(Exercise aim):
Keep the text of the data exactly as it is and omit each picture from the copy.

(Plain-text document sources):
********************
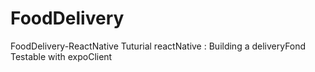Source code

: # FoodDelivery
FoodDelivery-ReactNative
Tuturial reactNative : Building a deliveryFond Testable with expoClient

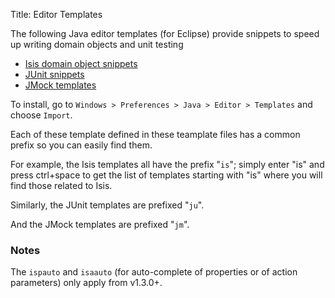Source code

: Title: Editor Templates

The following Java editor templates (for Eclipse) provide snippets to speed up writing domain objects and unit testing

  - [Isis domain object snippets](resources/isis-templates.xml)
  - [JUnit snippets](resources/junit4-templates.xml)
  - [JMock templates](resources/jmock2-templates.xml)


To install, go to `Windows > Preferences > Java > Editor > Templates` and choose `Import`.

Each of these template defined in these teamplate files has a common prefix so you can easily find them.

For example, the Isis templates all have the prefix "`is`"; simply enter "is" and press ctrl+space to get the list of templates starting with "is" where you will find those related to Isis.

Similarly, the JUnit templates are prefixed "`ju`".

And the JMock templates are prefixed "`jm`".


### Notes

The `ispauto` and `isaauto` (for auto-complete of properties or of action parameters) only apply from v1.3.0+.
********************
(Response area):
Source code

: # FoodDelivery
FoodDelivery-ReactNative
Tuturial reactNative : Building a deliveryFond Testable with expoClient

Source code

: Title: Editor Templates

The following Java editor templates (for Eclipse) provide snippets to speed up writing domain objects and unit testing

  - [Isis domain object snippets](resources/isis-templates.xml)
  - [JUnit snippets](resources/junit4-templates.xml)
  - [JMock templates](resources/jmock2-templates.xml)


To install, go to `Windows > Preferences > Java > Editor > Templates` and choose `Import`.

Each of these template defined in these teamplate files has a common prefix so you can easily find them.

For example, the Isis templates all have the prefix "`is`"; simply enter "is" and press ctrl+space to get the list of templates starting with "is" where you will find those related to Isis.

Similarly, the JUnit templates are prefixed "`ju`".

And the JMock templates are prefixed "`jm`".


### Notes

The `ispauto` and `isaauto` (for auto-complete of properties or of action parameters) only apply from v1.3.0+.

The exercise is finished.